## [Exercise requirements]
The response should hold every record from the listing that follows, verbatim, and no pictures.

## [Data to process]
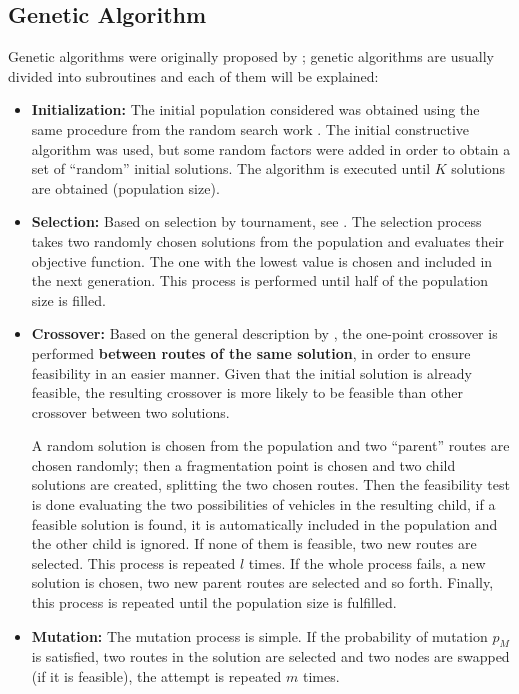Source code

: \documentclass[10pt,twoside]{article}
\begin{document}
\subsection{Genetic Algorithm}
Genetic algorithms were originally proposed by \cite{holland1975adaptation}; genetic algorithms are usually divided into subroutines and each of them will be explained:
\begin{itemize}
 \item \textbf{Initialization:} The initial population considered was obtained using the same procedure from the random search work \citep{random}. The initial constructive algorithm \citep{constr} was used, but some random factors were added in order to obtain a set of ``random'' initial solutions. The algorithm is executed until $K$ solutions are obtained (population size).
 \item \textbf{Selection:} Based on selection by tournament, see \citep[p. 181]{baeck2018evolutionary}. The selection process takes two randomly chosen solutions from the population and evaluates their objective function. The one with the lowest value is chosen and included in the next generation. This process is performed until half of the population size is filled.
 \item \textbf{Crossover:} Based on the general description by \cite{umbarkar2015crossover}, the one-point crossover is performed \textbf{between routes of the same solution}, in order to ensure feasibility in an easier manner. Given that the initial solution is already feasible, the resulting crossover is more likely to be feasible than other crossover between two solutions. 
 
 A random solution is chosen from the population and two ``parent'' routes are chosen randomly; then a fragmentation point is chosen and two child solutions are created, splitting the two chosen routes. Then the feasibility test is done evaluating the two possibilities of vehicles in the resulting child, if a feasible solution is found, it is automatically included in the population and the other child is ignored. If none of them is feasible, two new routes are selected. This process is repeated $l$ times. If the whole process fails, a new solution is chosen, two new parent routes are selected and so forth. Finally, this process is repeated until the population size is fulfilled.
 \item \textbf{Mutation:} The mutation process is simple. If the probability of mutation $p_M$ is satisfied, two routes in the solution are selected and two nodes are swapped (if it is feasible), the attempt is repeated $m$ times.\end{itemize}
 
\end{document}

## [Answer]
Source code

: \documentclass[10pt,twoside]{article}
\begin{document}
\subsection{Genetic Algorithm}
Genetic algorithms were originally proposed by \cite{holland1975adaptation}; genetic algorithms are usually divided into subroutines and each of them will be explained:
\begin{itemize}
 \item \textbf{Initialization:} The initial population considered was obtained using the same procedure from the random search work \citep{random}. The initial constructive algorithm \citep{constr} was used, but some random factors were added in order to obtain a set of ``random'' initial solutions. The algorithm is executed until $K$ solutions are obtained (population size).
 \item \textbf{Selection:} Based on selection by tournament, see \citep[p. 181]{baeck2018evolutionary}. The selection process takes two randomly chosen solutions from the population and evaluates their objective function. The one with the lowest value is chosen and included in the next generation. This process is performed until half of the population size is filled.
 \item \textbf{Crossover:} Based on the general description by \cite{umbarkar2015crossover}, the one-point crossover is performed \textbf{between routes of the same solution}, in order to ensure feasibility in an easier manner. Given that the initial solution is already feasible, the resulting crossover is more likely to be feasible than other crossover between two solutions. 
 
 A random solution is chosen from the population and two ``parent'' routes are chosen randomly; then a fragmentation point is chosen and two child solutions are created, splitting the two chosen routes. Then the feasibility test is done evaluating the two possibilities of vehicles in the resulting child, if a feasible solution is found, it is automatically included in the population and the other child is ignored. If none of them is feasible, two new routes are selected. This process is repeated $l$ times. If the whole process fails, a new solution is chosen, two new parent routes are selected and so forth. Finally, this process is repeated until the population size is fulfilled.
 \item \textbf{Mutation:} The mutation process is simple. If the probability of mutation $p_M$ is satisfied, two routes in the solution are selected and two nodes are swapped (if it is feasible), the attempt is repeated $m$ times.\end{itemize}
 
\end{document}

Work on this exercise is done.